Counseling.  Talking with a professional can be extremely effective. They can provide a place for the survivor to express themselves freely without affecting the feelings of the family or caregiver and offer strategies for overcoming depression
Change in Routine.  There are others ways to combat depression such as change in eating patterns, exercise, sunlight and stimulating the brain with a different emotion or activity.

 

PBA: Or Pseudobulbar Affect is a term for dramatic mood swings. This includes outbursts of crying or laughter. These changes may not fit the survivor’s mood and could last longer than seems appropriate. Emotionalism usually subsides after a period of time and is more intense right after a stroke. Learn more about emotional lability and consider these coping strategies:

• If you’re a survivor tell people how you’d like to be treated when you become emotional. For example, tell people not to disregard you but to continue the conversation normally.
• Let people know when you’re genuinely upset, so they don’t mistake it for emotional lability. You don’t want them to end up ignoring your true feelings.
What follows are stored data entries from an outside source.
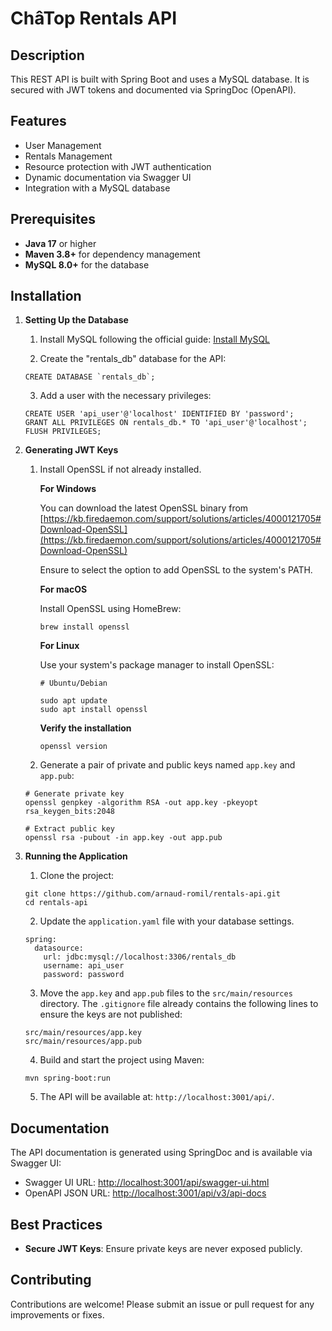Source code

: 
# ChâTop Rentals API

## Description

This REST API is built with Spring Boot and uses a MySQL database. It is secured with JWT tokens and documented via SpringDoc (OpenAPI).

## Features

* User Management
* Rentals Management
* Resource protection with JWT authentication
* Dynamic documentation via Swagger UI
* Integration with a MySQL database

## Prerequisites

* **Java 17** or higher
* **Maven 3.8+** for dependency management
* **MySQL 8.0+** for the database

## Installation

1. **Setting Up the Database**

    1. Install MySQL following the official guide: [Install MySQL](https://dev.mysql.com/downloads/installer/)

    2. Create the "rentals_db" database for the API:
    ```
    CREATE DATABASE `rentals_db`;
    ```

    3. Add a user with the necessary privileges: 

    ```
    CREATE USER 'api_user'@'localhost' IDENTIFIED BY 'password';
    GRANT ALL PRIVILEGES ON rentals_db.* TO 'api_user'@'localhost';
    FLUSH PRIVILEGES;
    ```



2. **Generating JWT Keys**

    1. Install OpenSSL if not already installed.

        **For Windows**
        
        You can download the latest OpenSSL binary from [https://kb.firedaemon.com/support/solutions/articles/4000121705#Download-OpenSSL](https://kb.firedaemon.com/support/solutions/articles/4000121705#Download-OpenSSL)

        Ensure to select the option to add OpenSSL to the system's PATH.

        **For macOS**

        Install OpenSSL using HomeBrew:

        ```
        brew install openssl
        ```

        **For Linux**

        Use your system's package manager to install OpenSSL:

        ```
        # Ubuntu/Debian

        sudo apt update
        sudo apt install openssl
        ```

        **Verify the installation**

        ```
        openssl version
        ```

    2. Generate a pair of private and public keys named ```app.key``` and ```app.pub```:

    ```
    # Generate private key
    openssl genpkey -algorithm RSA -out app.key -pkeyopt rsa_keygen_bits:2048

    # Extract public key
    openssl rsa -pubout -in app.key -out app.pub

    ```

3. **Running the Application**

    1. Clone the project:

    ```
    git clone https://github.com/arnaud-romil/rentals-api.git
    cd rentals-api
    ```

    2. Update the ```application.yaml``` file with your database settings. 

    ```
    spring:
      datasource:
        url: jdbc:mysql://localhost:3306/rentals_db
        username: api_user
        password: password
    ```

    3. Move the ```app.key``` and ```app.pub``` files to the ```src/main/resources``` directory. The ```.gitignore``` file already contains the following lines to ensure the keys are not published:
    
    ```
    src/main/resources/app.key
    src/main/resources/app.pub
    ```

    4. Build and start the project using Maven:
    
    ```
    mvn spring-boot:run
    ```

    5. The API will be available at: ```http://localhost:3001/api/```.

## Documentation

The API documentation is generated using SpringDoc and is available via Swagger UI:

* Swagger UI URL: [http://localhost:3001/api/swagger-ui.html](http://localhost:3001/api/swagger-ui.html)
* OpenAPI JSON URL: [http://localhost:3001/api/v3/api-docs](http://localhost:3001/api/v3/api-docs)


## Best Practices

* **Secure JWT Keys**: Ensure private keys are never exposed publicly.

## Contributing

Contributions are welcome! Please submit an issue or pull request for any improvements or fixes.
Take note of the things that trigger your mood swings so you can try to avoid those situations, activities or topics.

 

Anger: Stroke survivors might experience anger more frequently, be unable to control their outbursts and direct their anger toward family and caregivers. Anger can be triggered by struggling to do something, like getting dressed, others always doing things for you, not being able to express yourself or feeling overwhelmed. Consider these coping strategies:

• Do something physical to release some tension. This could be physical therapy, dancing or jogging if you are able. Or try pounding a pillow to let off some steam.
• Another technique is to look at yourself in the mirror, which may provoke other different positive emotions like laughter.

 

Keep in mind your actions affect your loved ones around you. Don’t be too hard on yourself and try to understand that they are only trying to help you.